Remove duplicates from a list of String Array

Question

I know there's a lot of subject about "removing duplicates of a list". I liked the solution with HashSet. However, what I have is an list of String[], and it won't work with it. Probably because stringArray1.equals(stringArray2) will return false even if the two stringArray are the same; to compare string Array, we have to use Arrays.equals, which is not the case with HashSet.

So i have an userList of String[] users with only 2 strings in it: username, and userID. Since both are linked (there's only one userID per username), it would be enough for me to compare only one of those strings.

What I need is a fast way to remove duplicates from the list.

I thought about something like this:

List<String> userNamesList = new ArrayList<String>();
List<String[]> userListWithoutDuplicates = new ArrayList<String[]>();
for(String[] user : userList){
    if(!userNamesList.contains(user[0])){
        userNamesList.add(user[0]);
        userListWithoutDuplicates.add(user);
    }
}

However, this need two new List and a loop (I'm pretty sure any other solution would need this loop, still).

I'm wondering if there's not a better solution. I thought something like that should already be implemented somewhere.

EDIT: I got my array from an sql query. In fact, i have a DB and some users. One user will search for others users responding to certain conditions in DB, DB send back a list of String[] {username, userID} to this user. So i already have an user class, which contains far more than only username and ID. I have one instance of this class per connected user, but the DB can't access those instances, so she can't send it. I thought a String array was an easy solution. I didn't thought that, in certain cases, an user can be referenced more than one time in DB and so selected more than one time. That's why i got duplicates in my list.

you should turn the arrays into objects with 2 fields instead and have them override `equals()` and `hashcode()` — Jack Flamp, Sep 03 '18 at 11:08
i'm using java 10. And i got my array from an sql query. I'll edit post to explain that better. — Ablia, Sep 03 '18 at 11:14
@Abila yes I understand but you can still turn them into objects when you are retrieving the data probably.. how are you accessing your DB? — Jack Flamp, Sep 03 '18 at 11:18
I am guessing you require a collection of string such that the string is unique,In this case you should prefer set. and simply insert these into Set which will take care of implementation, as well as easy to use. What is expected time complexity and space complexity required, according to which you should pick your data structures. — Pavan Kate, Sep 03 '18 at 11:21
@JackFlamp yeah, i guess i can still turn them into object. But then, when the user will search for others information, the DB will send back another list of String[], for example {userID, filename}. So i'll need another object again... Or i can maybe create a class DBResponse, which contains all necessary fields and maybe different constructor for each case...this could work, i guess. — Ablia, Sep 03 '18 at 11:25
@Ablia yes that would be best. `DBUser` or something like that would be better.

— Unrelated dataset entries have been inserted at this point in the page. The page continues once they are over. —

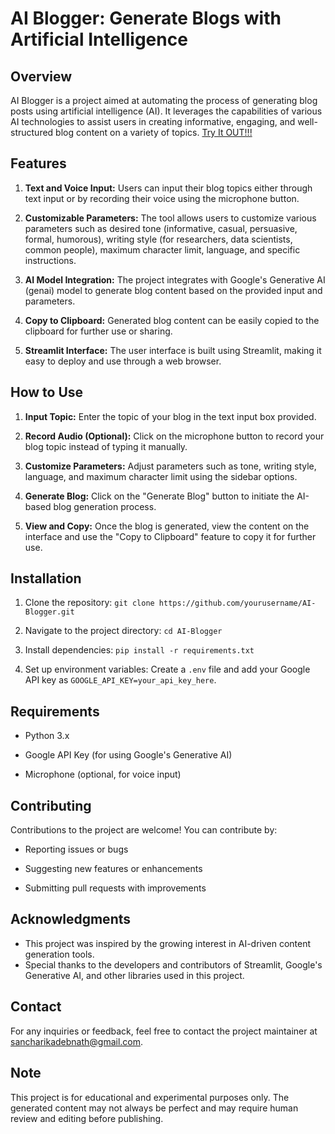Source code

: # AI Blogger: Generate Blogs with Artificial Intelligence

## Overview
AI Blogger is a project aimed at automating the process of generating blog posts using artificial intelligence (AI). It leverages the capabilities of various AI technologies to assist users in creating informative, engaging, and well-structured blog content on a variety of topics. [Try It OUT!!!](https://huggingface.co/spaces/sancharikadebnath/AI-Blogger)

## Features

1. **Text and Voice Input:** Users can input their blog topics either through text input or by recording their voice using the microphone button.
2. **Customizable Parameters:** The tool allows users to customize various parameters such as desired tone (informative, casual, persuasive, formal, humorous), writing style (for researchers, data scientists, common people), maximum character limit, language, and specific instructions.

3. **AI Model Integration:** The project integrates with Google's Generative AI (genai) model to generate blog content based on the provided input and parameters.
4. **Copy to Clipboard:** Generated blog content can be easily copied to the clipboard for further use or sharing.

5. **Streamlit Interface:** The user interface is built using Streamlit, making it easy to deploy and use through a web browser.

## How to Use

1. **Input Topic:** Enter the topic of your blog in the text input box provided.
2. **Record Audio (Optional):** Click on the microphone button to record your blog topic instead of typing it manually.

3. **Customize Parameters:** Adjust parameters such as tone, writing style, language, and maximum character limit using the sidebar options.
4. **Generate Blog:** Click on the "Generate Blog" button to initiate the AI-based blog generation process.

5. **View and Copy:** Once the blog is generated, view the content on the interface and use the "Copy to Clipboard" feature to copy it for further use.

## Installation

1. Clone the repository: `git clone https://github.com/yourusername/AI-Blogger.git`
2. Navigate to the project directory: `cd AI-Blogger`

3. Install dependencies: `pip install -r requirements.txt`
4. Set up environment variables: Create a `.env` file and add your Google API key as `GOOGLE_API_KEY=your_api_key_here`.

## Requirements

- Python 3.x
- Google API Key (for using Google's Generative AI)

- Microphone (optional, for voice input)

## Contributing
Contributions to the project are welcome! You can contribute by:

- Reporting issues or bugs
- Suggesting new features or enhancements

- Submitting pull requests with improvements

## Acknowledgments

- This project was inspired by the growing interest in AI-driven content generation tools.
- Special thanks to the developers and contributors of Streamlit, Google's Generative AI, and other libraries used in this project.

## Contact
For any inquiries or feedback, feel free to contact the project maintainer at [sancharikadebnath@gmail.com](mailto:sancharikadebnath@gmail.com).

## Note
This project is for educational and experimental purposes only. The generated content may not always be perfect and may require human review and editing before publishing.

Java is made for working with objects and it is much easier to perform tasks like the one you are up to whan having lists of lists.. You can of course also limit your responses from your database so that you don't get duplicates. — Jack Flamp, Sep 03 '18 at 11:28
using names instead of IDs for the uniqueness test seems a tad backwards. then the ID for duplicate names will be arbitrary? — Patrick Parker, Sep 03 '18 at 11:41
my advice is to close this question and open a new one with your SQL query asking how to eliminate duplicates... it seems more appropriate to do it at that stage. — Patrick Parker, Sep 03 '18 at 11:43
This is unclear, you provide a bit of code but this isn't including the value you have and the output you expect. What `userList` is doing here ? A [mcve] should be provide to get exactly what you want to do with a `List`. — AxelH, Sep 03 '18 at 11:47

score 2 · Answer 1 · answered Sep 03 '18 at 11:08

2

If you are using Java 8 you can use stream

String[] arrWithDuplicates = new String[]{"John", "John", "Mary", "Paul"};
String[] arrWithoutDuplicates = Arrays.stream(arrWithDuplicates).distinct().toArray(String[]::new);

In arrWithoutDuplicates you'll have "John", "Mary" and "Paul"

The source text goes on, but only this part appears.